Blumenthal concluded: “[Parents] are demanding safeguards, means to disconnect, and a duty of care for social media. Our bill has strong bipartisan momentum. And it has growing support from young people who’ve seen Big Tech’s destruction, parents who’ve lost children, mental health experts, and public interest advocates. It’s an idea whose time has come.”
This bill seeks to build safeguards for kids on social media such as ensuring the algorithms are not contributing to the mental health crisis. Children have huge struggles with content on social media driving them to negative behaviors such as eating disorders, suicidality, bullying, group challenges that are dangerous, and other mental health disorders.
Kids are also on a doom scroll. On most social media platforms, each new post, reel, or video is geared to be a dopamine hit (a form of instant gratification) that is addictive to the user. Kids are particularly susceptible because of their still-developing brains.

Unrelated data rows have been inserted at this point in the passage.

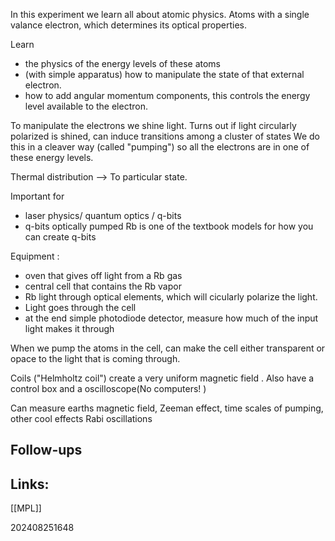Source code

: In this experiment we learn all about atomic physics. 
Atoms with a single valance electron, which determines its optical properties.

Learn 
- the physics of the energy levels of these atoms 
- (with simple apparatus) how to manipulate the state of that external electron. 
- how to add angular momentum components, this controls the energy level available to the electron. 

To manipulate the electrons we shine light.  Turns out  if light circularly polarized is shined, can induce transitions among a cluster of states We do this in a cleaver way (called "pumping") so all the electrons are in one of these energy levels. 

Thermal distribution --> To particular state. 

Important for 
- laser physics/  quantum optics / q-bits
- q-bits optically pumped Rb is one of the textbook models for how you can create q-bits

Equipment :
- oven that gives off light from a Rb gas
- central cell that contains the Rb vapor
- Rb light through optical elements, which will cicularly polarize the light.
- Light goes through the cell 
- at the end simple photodiode detector, measure how much of the input light makes it through

When we pump the atoms in the cell, can make the cell either transparent or opace to the light that is coming through. 

Coils ("Helmholtz coil") create a very uniform magnetic field .
Also have a control box and a oscilloscope(No computers! )

Can measure earths magnetic field, Zeeman effect, time scales of pumping, other cool effects Rabi oscillations 

## Follow-ups


## Links: 
[[MPL]]



202408251648
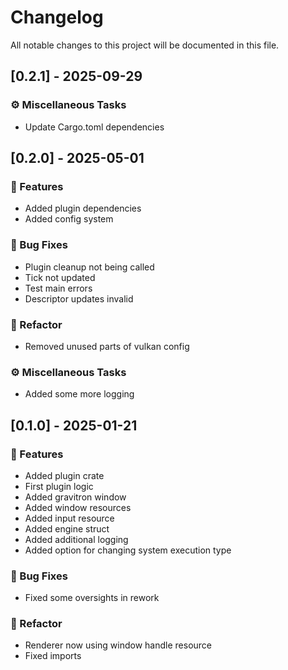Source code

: # Changelog

All notable changes to this project will be documented in this file.

## [0.2.1] - 2025-09-29

### ⚙️ Miscellaneous Tasks

- Update Cargo.toml dependencies



## [0.2.0] - 2025-05-01

### 🚀 Features

- Added plugin dependencies
- Added config system

### 🐛 Bug Fixes

- Plugin cleanup not being called
- Tick not updated
- Test main errors
- Descriptor updates invalid

### 🚜 Refactor

- Removed unused parts of vulkan config

### ⚙️ Miscellaneous Tasks

- Added some more logging


## [0.1.0] - 2025-01-21

### 🚀 Features

- Added plugin crate
- First plugin logic
- Added gravitron window
- Added window resources
- Added input resource
- Added engine struct
- Added additional logging
- Added option for changing system execution type

### 🐛 Bug Fixes

- Fixed some oversights in rework

### 🚜 Refactor

- Renderer now using window handle resource
- Fixed imports


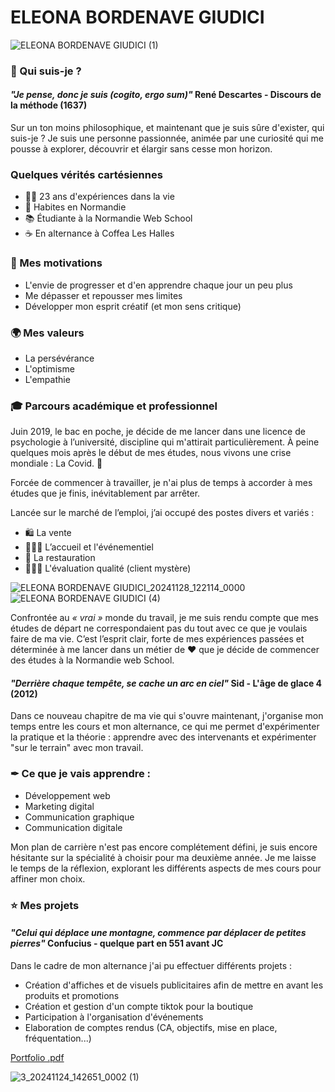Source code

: # **ELEONA BORDENAVE GIUDICI** 
![ELEONA BORDENAVE GIUDICI (1)](https://github.com/user-attachments/assets/05b17777-7e0f-499c-be4d-5b879050c093)
### 🚀 Qui suis-je ?
#### *"Je pense, donc je suis (cogito, ergo sum)"* **René Descartes - Discours de la méthode (1637)**
Sur un ton moins philosophique, et maintenant que je suis sûre d'exister, qui suis-je ?
Je suis une personne passionnée, animée par une curiosité qui me pousse à explorer, découvrir et élargir sans cesse mon horizon.
### Quelques vérités cartésiennes
* 👩🏼 23 ans d'expériences dans la vie
* 📍 Habites en Normandie
* 📚 Étudiante à la Normandie Web School
* ☕ En alternance à Coffea Les Halles
### 🎯 Mes motivations
* L'envie de progresser et d'en apprendre chaque jour un peu plus
* Me dépasser et repousser mes limites
* Développer mon esprit créatif (et mon sens critique)
### 🌍 Mes valeurs
* La persévérance 
* L'optimisme
* L'empathie
### 🎓 Parcours académique et professionnel 
Juin 2019, le bac en poche, je décide de me lancer dans une licence de psychologie à l’université, discipline qui m'attirait particulièrement. À peine quelques mois après le début de mes études, nous vivons une crise mondiale : La Covid. 🦠
     
Forcée de commencer à travailler, je n'ai plus de temps à accorder à mes études que je finis, inévitablement par arrêter.
     
Lancée sur le marché de l’emploi, j’ai occupé des postes divers et variés :
* 🛍 La vente
* 👩🏼‍💼 L’accueil et l'événementiel
* 🍷 La restauration
* 🕵🏼‍♀ L'évaluation qualité (client mystère)
     
![ELEONA BORDENAVE GIUDICI_20241128_122114_0000](https://github.com/user-attachments/assets/99f4155d-d417-4431-9888-84feb7e12986)
![ELEONA BORDENAVE GIUDICI (4)](https://github.com/user-attachments/assets/f5533540-29fc-4e11-b0b8-6aca376f99a4)
     
Confrontée au _*« vrai »*_ monde du travail, je me suis rendu compte que mes études de départ ne correspondaient pas du tout avec ce que je voulais faire de ma vie. 
C’est l’esprit clair, forte de mes expériences passées et déterminée à me lancer dans un métier de ❤️ que je décide de commencer des études à la Normandie web School.
#### *"Derrière chaque tempête, se cache un arc en ciel"* **Sid - L'âge de glace 4 (2012)**
Dans ce nouveau chapitre de ma vie qui s'ouvre maintenant, j'organise mon temps entre les cours et mon alternance, ce qui me permet d'expérimenter la pratique et la théorie : apprendre avec des intervenants et expérimenter "sur le terrain" avec mon travail.
    
### ✒ Ce que je vais apprendre :
* Développement web
* Marketing digital
* Communication graphique
* Communication digitale
     
Mon plan de carrière n'est pas encore complétement défini, je suis encore hésitante sur la spécialité à choisir pour ma deuxième année. Je me laisse le temps de la réflexion, explorant les différents aspects de mes cours pour affiner mon choix.
### ⭐ Mes projets 
#### *"Celui qui déplace une montagne, commence par déplacer de petites pierres"* **Confucius - quelque part en 551 avant JC**
Dans le cadre de mon alternance j'ai pu effectuer différents projets :
* Création d'affiches et de visuels publicitaires afin de mettre en avant les produits et promotions
* Création et gestion d'un compte tiktok pour la boutique
* Participation à l'organisation d'événements
* Elaboration de comptes rendus (CA, objectifs, mise en place, fréquentation...)
   
[Portfolio .pdf](https://github.com/user-attachments/files/17950137/Portfolio.pdf)
       
![3_20241124_142651_0002 (1)](https://github.com/user-attachments/assets/adcce09b-7124-4b0a-bae3-7a5f510fbe0a)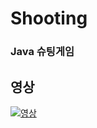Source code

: # Shooting
### Java 슈팅게임

## 영상
[![영상](https://img.youtube.com/vi/aUuu-QS_bL8/0.jpg)](https://www.youtube.com/watch?v=aUuu-QS_bL8)
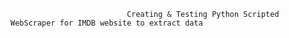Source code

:                               Creating & Testing Python Scripted WebScraper for IMDB website to extract data
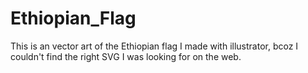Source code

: # Ethiopian_Flag
This is an vector art of the Ethiopian flag I made with illustrator, bcoz I couldn't find the right SVG I was looking for on the web.
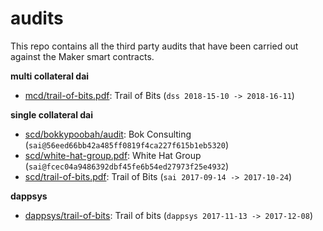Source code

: # audits

This repo contains all the third party audits that have been carried out against the Maker smart
contracts.

**multi collateral dai**

- [mcd/trail-of-bits.pdf](mcd/trail-of-bits.pdf): Trail of Bits (`dss 2018-15-10 -> 2018-16-11`)

**single collateral dai**

- [scd/bokkypoobah/audit](https://github.com/bokkypoobah/MakerDAOSaiContractAudit/tree/8dbefb06826c01082ff2fb9c368d30c0336733a1): Bok Consulting (`sai@56eed66bb42a485ff0819f4ca227f615b1eb5320`)
- [scd/white-hat-group.pdf](scd/white-hat-group.pdf): White Hat Group (`sai@fcec04a9486392dbf45fe6b54ed27973f25e4932`)
- [scd/trail-of-bits.pdf](scd/trail-of-bits.pdf): Trail of Bits (`sai 2017-09-14 -> 2017-10-24`)

**dappsys**

- [dappsys/trail-of-bits](dappsys/trail-of-bits): Trail of bits (`dappsys 2017-11-13 -> 2017-12-08`)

Parents want a way to help their kids stop scrolling. This bill has provisions in it that make social media companies accountable for putting those measures in place for kids on their platforms.
The Kids Online Safety Act also forces Big Tech to have anti-data-mining protection available for minors.

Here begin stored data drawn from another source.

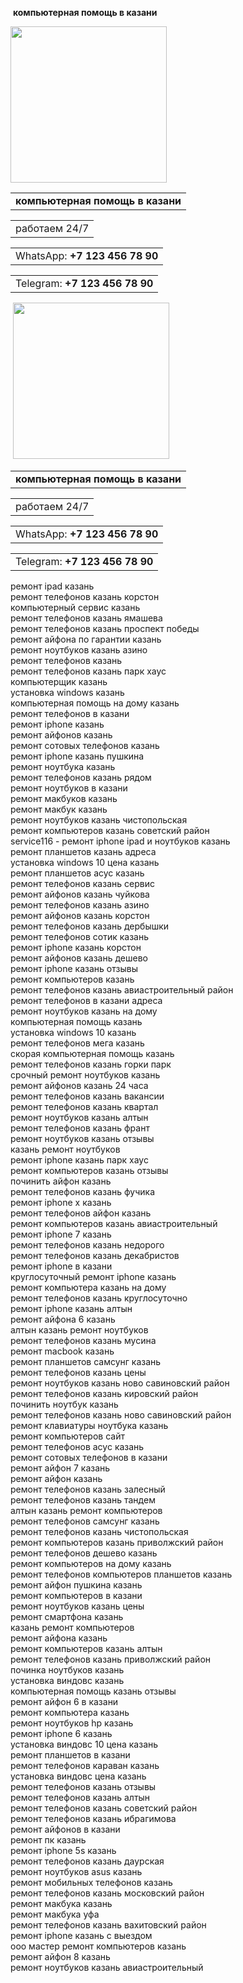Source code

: 
<p>&nbsp;<strong>компьютерная помощь в казани</strong></p>
<p><img src="https://cache3.youla.io/files/images/360_360/5c/1e/5c1e0fd9eef141d7e775c7a4.jpg" alt="" width="250" height="250" /></p>
<table>
<tbody>
<tr>
<td><strong>компьютерная помощь в казани</strong></td>
</tr>
</tbody>
</table>
<table>
<tbody>
<tr>
<td style="text-align: center;">работаем 24/7</td>
</tr>
</tbody>
</table>
<table>
<tbody>
<tr>
<td>WhatsApp: <strong>+7 123 456 78 90</strong></td>
</tr>
</tbody>
</table>
<table>
<tbody>
<tr>
<td>Telegram:&nbsp;<strong>+7 123 456 78 90</strong></td>
</tr>
</tbody>
</table>
<p>&nbsp;<img src="https://sun9-31.userapi.com/1X4359taECtp0nkJl02D7qceSvurg0mFfxtvGQ/9XVwQ9gQdy0.jpg" alt="" width="250" height="250" /></p>
<table>
<tbody>
<tr>
<td><strong>компьютерная помощь в казани</strong></td>
</tr>
</tbody>
</table>
<table>
<tbody>
<tr>
<td>работаем 24/7</td>
</tr>
</tbody>
</table>
<table>
<tbody>
<tr>
<td>WhatsApp: <strong>+7 123 456 78 90</strong></td>
</tr>
</tbody>
</table>
<table>
<tbody>
<tr>
<td>Telegram:&nbsp;<strong>+7 123 456 78 90</strong></td>
</tr>
</tbody>
</table>
<p>ремонт ipad казань<br />ремонт телефонов казань корстон<br />компьютерный сервис казань<br />ремонт телефонов казань ямашева<br />ремонт телефонов казань проспект победы<br />ремонт айфона по гарантии казань<br />ремонт ноутбуков казань азино<br />ремонт телефонов казань<br />ремонт телефонов казань парк хаус<br />компьютерщик казань<br />установка windows казань<br />компьютерная помощь на дому казань<br />ремонт телефонов в казани<br />ремонт iphone казань<br />ремонт айфонов казань<br />ремонт сотовых телефонов казань<br />ремонт iphone казань пушкина<br />ремонт ноутбука казань<br />ремонт телефонов казань рядом<br />ремонт ноутбуков в казани<br />ремонт макбуков казань<br />ремонт макбук казань<br />ремонт ноутбуков казань чистопольская<br />ремонт компьютеров казань советский район<br />service116 - ремонт iphone ipad и ноутбуков казань<br />ремонт планшетов казань адреса<br />установка windows 10 цена казань<br />ремонт планшетов асус казань<br />ремонт телефонов казань сервис<br />ремонт айфонов казань чуйкова<br />ремонт телефонов казань азино<br />ремонт айфонов казань корстон<br />ремонт телефонов казань дербышки<br />ремонт телефонов сотик казань<br />ремонт iphone казань корстон<br />ремонт айфонов казань дешево<br />ремонт iphone казань отзывы<br />ремонт компьютеров казань<br />ремонт телефонов казань авиастроительный район<br />ремонт телефонов в казани адреса<br />ремонт ноутбуков казань на дому<br />компьютерная помощь казань<br />установка windows 10 казань<br />ремонт телефонов мега казань<br />скорая компьютерная помощь казань<br />ремонт телефонов казань горки парк<br />срочный ремонт ноутбуков казань<br />ремонт айфонов казань 24 часа<br />ремонт телефонов казань вакансии<br />ремонт телефонов казань квартал<br />ремонт ноутбуков казань алтын<br />ремонт телефонов казань франт<br />ремонт ноутбуков казань отзывы<br />казань ремонт ноутбуков<br />ремонт iphone казань парк хаус<br />ремонт компьютеров казань отзывы<br />починить айфон казань<br />ремонт телефонов казань фучика<br />ремонт iphone x казань<br />ремонт телефонов айфон казань<br />ремонт компьютеров казань авиастроительный<br />ремонт iphone 7 казань<br />ремонт телефонов казань недорого<br />ремонт телефонов казань декабристов<br />ремонт iphone в казани<br />круглосуточный ремонт iphone казань<br />ремонт компьютера казань на дому<br />ремонт телефонов казань круглосуточно<br />ремонт iphone казань алтын<br />ремонт айфона 6 казань<br />алтын казань ремонт ноутбуков<br />ремонт телефонов казань мусина<br />ремонт macbook казань<br />ремонт планшетов самсунг казань<br />ремонт телефонов казань цены<br />ремонт ноутбуков казань ново савиновский район<br />ремонт телефонов казань кировский район<br />починить ноутбук казань<br />ремонт телефонов казань ново савиновский район<br />ремонт клавиатуры ноутбука казань<br />ремонт компьютеров сайт<br />ремонт телефонов асус казань<br />ремонт сотовых телефонов в казани<br />ремонт айфон 7 казань<br />ремонт айфон казань<br />ремонт телефонов казань залесный<br />ремонт телефонов казань тандем<br />алтын казань ремонт компьютеров<br />ремонт телефонов самсунг казань<br />ремонт телефонов казань чистопольская<br />ремонт компьютеров казань приволжский район<br />ремонт телефонов дешево казань<br />ремонт компьютеров на дому казань<br />ремонт телефонов компьютеров планшетов казань<br />ремонт айфон пушкина казань<br />ремонт компьютеров в казани<br />ремонт ноутбуков казань цены<br />ремонт смартфона казань<br />казань ремонт компьютеров<br />ремонт айфона казань<br />ремонт компьютеров казань алтын<br />ремонт телефонов казань приволжский район<br />починка ноутбуков казань<br />установка виндовс казань<br />компьютерная помощь казань отзывы<br />ремонт айфон 6 в казани<br />ремонт компьютера казань<br />ремонт ноутбуков hp казань<br />ремонт iphone 6 казань<br />установка виндовс 10 цена казань<br />ремонт планшетов в казани<br />ремонт телефонов караван казань<br />установка виндовс цена казань<br />ремонт телефонов казань отзывы<br />ремонт телефонов казань алтын<br />ремонт телефонов казань советский район<br />ремонт телефонов казань ибрагимова<br />ремонт айфонов в казани<br />ремонт пк казань<br />ремонт iphone 5s казань<br />ремонт телефонов казань даурская<br />ремонт ноутбуков asus казань<br />ремонт мобильных телефонов казань<br />ремонт телефонов казань московский район<br />ремонт макбука казань<br />ремонт макбука уфа<br />ремонт телефонов казань вахитовский район<br />ремонт iphone казань с выездом<br />ооо мастер ремонт компьютеров казань<br />ремонт айфон 8 казань<br />ремонт ноутбуков казань авиастроительный</p>
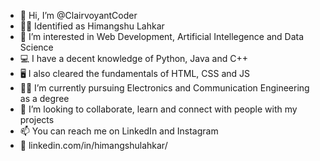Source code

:- 👋 Hi, I’m @ClairvoyantCoder
- 🙋‍♂️ Identified as Himangshu Lahkar
- 👀 I’m interested in Web Development, Artificial Intellegence and Data Science
- 💻 I have a decent knowledge of Python, Java and C++
- 🖥 I also cleared the fundamentals of HTML, CSS and JS
- 👨‍🎓 I’m currently pursuing Electronics and Communication Engineering as a degree
- 💞️ I’m looking to collaborate, learn and connect with people with my projects
- 📫 You can reach me on LinkedIn and Instagram
- 📌 linkedin.com/in/himangshulahkar/

<!---
ClairvoyantCoder/ClairvoyantCoder is a ✨ special ✨ repository because its `README.md` (this file) appears on your GitHub profile.
You can click the Preview link to take a look at your changes.
--->
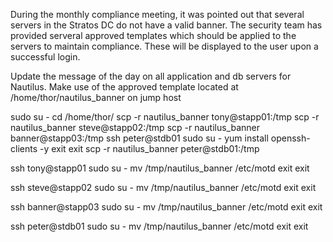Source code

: During the monthly compliance meeting, it was pointed out that several servers in the Stratos DC do not have a valid banner. The security team has provided serveral approved templates which should be applied to the servers to maintain compliance. These will be displayed to the user upon a successful login.

Update the message of the day on all application and db servers for Nautilus. Make use of the approved template located at /home/thor/nautilus_banner on jump host

sudo su -
cd /home/thor/
scp -r  nautilus_banner  tony@stapp01:/tmp
scp -r  nautilus_banner  steve@stapp02:/tmp
scp -r  nautilus_banner  banner@stapp03:/tmp
ssh peter@stdb01
sudo su -
yum install openssh-clients -y
exit
exit
scp -r  nautilus_banner  peter@stdb01:/tmp

ssh tony@stapp01
sudo su -
mv /tmp/nautilus_banner  /etc/motd
exit
exit

ssh steve@stapp02
sudo su -
mv /tmp/nautilus_banner  /etc/motd
exit
exit

ssh banner@stapp03
sudo su -
mv /tmp/nautilus_banner  /etc/motd
exit
exit

ssh peter@stdb01
sudo su -
mv /tmp/nautilus_banner  /etc/motd
exit
exit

This bipartisan bill has already passed unanimously through the Commerce Committee. The hope is that it makes it all the way through without added pork or provisions that actually undermine the First Amendment rights of the users and companies.
Another pair of senators proposed an even more strident piece of legislation. Senators Tom Cotton (R-AR) and Chris Murphy (D-CT) introduced the Protecting Kids on Social Media Act. This bill would ban children under the age of 13 from social media altogether. To enforce this, children under the age of 18 would have to have both parental consent and an age check in order to have a social media account.

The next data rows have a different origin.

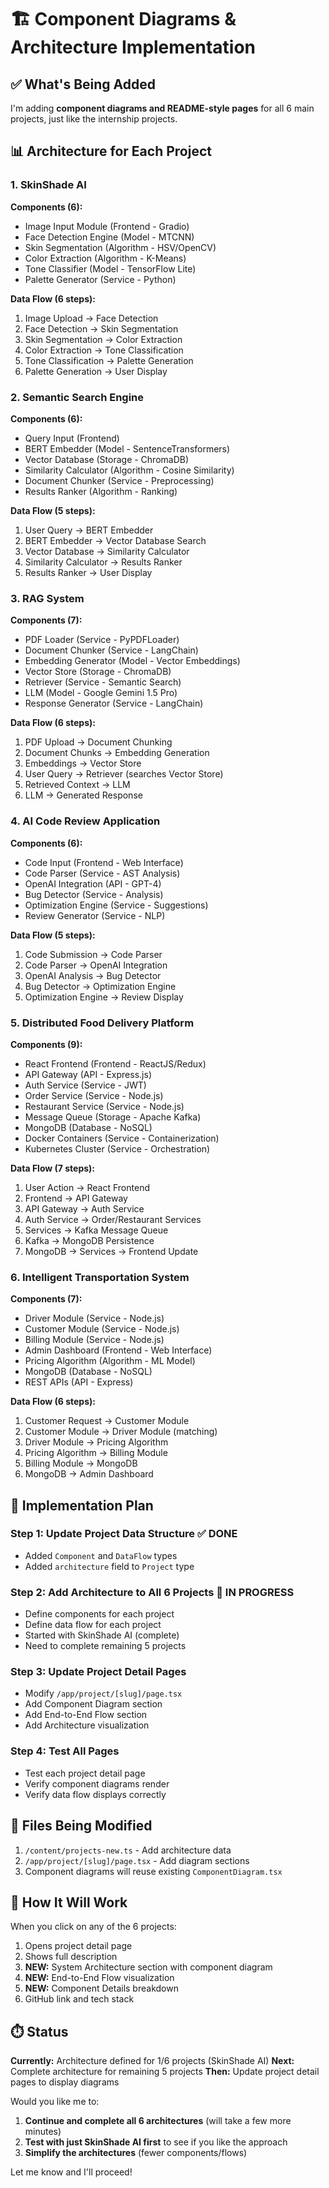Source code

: # 🏗️ Component Diagrams & Architecture Implementation

## ✅ What's Being Added

I'm adding **component diagrams and README-style pages** for all 6 main projects, just like the internship projects.

## 📊 Architecture for Each Project

### **1. SkinShade AI**
**Components (6):**
- Image Input Module (Frontend - Gradio)
- Face Detection Engine (Model - MTCNN)
- Skin Segmentation (Algorithm - HSV/OpenCV)
- Color Extraction (Algorithm - K-Means)
- Tone Classifier (Model - TensorFlow Lite)
- Palette Generator (Service - Python)

**Data Flow (6 steps):**
1. Image Upload → Face Detection
2. Face Detection → Skin Segmentation
3. Skin Segmentation → Color Extraction
4. Color Extraction → Tone Classification
5. Tone Classification → Palette Generation
6. Palette Generation → User Display

### **2. Semantic Search Engine**
**Components (6):**
- Query Input (Frontend)
- BERT Embedder (Model - SentenceTransformers)
- Vector Database (Storage - ChromaDB)
- Similarity Calculator (Algorithm - Cosine Similarity)
- Document Chunker (Service - Preprocessing)
- Results Ranker (Algorithm - Ranking)

**Data Flow (5 steps):**
1. User Query → BERT Embedder
2. BERT Embedder → Vector Database Search
3. Vector Database → Similarity Calculator
4. Similarity Calculator → Results Ranker
5. Results Ranker → User Display

### **3. RAG System**
**Components (7):**
- PDF Loader (Service - PyPDFLoader)
- Document Chunker (Service - LangChain)
- Embedding Generator (Model - Vector Embeddings)
- Vector Store (Storage - ChromaDB)
- Retriever (Service - Semantic Search)
- LLM (Model - Google Gemini 1.5 Pro)
- Response Generator (Service - LangChain)

**Data Flow (6 steps):**
1. PDF Upload → Document Chunking
2. Document Chunks → Embedding Generation
3. Embeddings → Vector Store
4. User Query → Retriever (searches Vector Store)
5. Retrieved Context → LLM
6. LLM → Generated Response

### **4. AI Code Review Application**
**Components (6):**
- Code Input (Frontend - Web Interface)
- Code Parser (Service - AST Analysis)
- OpenAI Integration (API - GPT-4)
- Bug Detector (Service - Analysis)
- Optimization Engine (Service - Suggestions)
- Review Generator (Service - NLP)

**Data Flow (5 steps):**
1. Code Submission → Code Parser
2. Code Parser → OpenAI Integration
3. OpenAI Analysis → Bug Detector
4. Bug Detector → Optimization Engine
5. Optimization Engine → Review Display

### **5. Distributed Food Delivery Platform**
**Components (9):**
- React Frontend (Frontend - ReactJS/Redux)
- API Gateway (API - Express.js)
- Auth Service (Service - JWT)
- Order Service (Service - Node.js)
- Restaurant Service (Service - Node.js)
- Message Queue (Storage - Apache Kafka)
- MongoDB (Database - NoSQL)
- Docker Containers (Service - Containerization)
- Kubernetes Cluster (Service - Orchestration)

**Data Flow (7 steps):**
1. User Action → React Frontend
2. Frontend → API Gateway
3. API Gateway → Auth Service
4. Auth Service → Order/Restaurant Services
5. Services → Kafka Message Queue
6. Kafka → MongoDB Persistence
7. MongoDB → Services → Frontend Update

### **6. Intelligent Transportation System**
**Components (7):**
- Driver Module (Service - Node.js)
- Customer Module (Service - Node.js)
- Billing Module (Service - Node.js)
- Admin Dashboard (Frontend - Web Interface)
- Pricing Algorithm (Algorithm - ML Model)
- MongoDB (Database - NoSQL)
- REST APIs (API - Express)

**Data Flow (6 steps):**
1. Customer Request → Customer Module
2. Customer Module → Driver Module (matching)
3. Driver Module → Pricing Algorithm
4. Pricing Algorithm → Billing Module
5. Billing Module → MongoDB
6. MongoDB → Admin Dashboard

## 🎯 Implementation Plan

### **Step 1: Update Project Data Structure** ✅ DONE
- Added `Component` and `DataFlow` types
- Added `architecture` field to `Project` type

### **Step 2: Add Architecture to All 6 Projects** 🔄 IN PROGRESS
- Define components for each project
- Define data flow for each project
- Started with SkinShade AI (complete)
- Need to complete remaining 5 projects

### **Step 3: Update Project Detail Pages**
- Modify `/app/project/[slug]/page.tsx`
- Add Component Diagram section
- Add End-to-End Flow section
- Add Architecture visualization

### **Step 4: Test All Pages**
- Test each project detail page
- Verify component diagrams render
- Verify data flow displays correctly

## 📁 Files Being Modified

1. `/content/projects-new.ts` - Add architecture data
2. `/app/project/[slug]/page.tsx` - Add diagram sections
3. Component diagrams will reuse existing `ComponentDiagram.tsx`

## 🚀 How It Will Work

When you click on any of the 6 projects:
1. Opens project detail page
2. Shows full description
3. **NEW:** System Architecture section with component diagram
4. **NEW:** End-to-End Flow visualization
5. **NEW:** Component Details breakdown
6. GitHub link and tech stack

## ⏱️ Status

**Currently:** Architecture defined for 1/6 projects (SkinShade AI)
**Next:** Complete architecture for remaining 5 projects
**Then:** Update project detail pages to display diagrams

Would you like me to:
1. **Continue and complete all 6 architectures** (will take a few more minutes)
2. **Test with just SkinShade AI first** to see if you like the approach
3. **Simplify the architectures** (fewer components/flows)

Let me know and I'll proceed!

Cotton is tapping into the zeitgeist, saying, “This is an issue that unites parents all across the country, no matter what their political views on other matters might be.”
It isn’t just in Congress that lawmakers are making inroads to stem Big Tech’s negative cultural taint. Utah and Louisiana both have passed bills at the state level to protect children online from accessing pornography.
There have been too many tragedies because of unchecked social media use among children and teens and unrestrained pillaging and manipulation by social media and Big Tech. There are certainly those few parents who are unaware or incautious, but the majority of parents who care about their children are crying out for more tools to stop the flood of filth and sludge being fed to their children on these sites.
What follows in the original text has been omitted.